■ **WHAT YOU HAVE TO DO**: Work out how many lines in the data below contain "Smith", and state that count with nothing added.

■ **Document images with source code**:
• • • • • • •

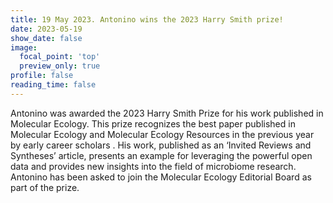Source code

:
 ```yaml
---
title: 19 May 2023. Antonino wins the 2023 Harry Smith prize!
date: 2023-05-19
show_date: false
image:
  focal_point: 'top'
  preview_only: true
profile: false
reading_time: false
---
```


Antonino was awarded the 2023 Harry Smith Prize for his work published in Molecular Ecology. This prize recognizes the best paper published in Molecular Ecology and Molecular Ecology Resources in the previous year by early career scholars . His work, published as an ‘Invited Reviews and Syntheses’ article, presents an example for leveraging the powerful open data and provides new insights into the field of microbiome research. Antonino has been asked to join the Molecular Ecology Editorial Board as part of the prize.

<!--more-->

• • • • • • •

■ **SOLUTION TO THE EXERCISE**: 2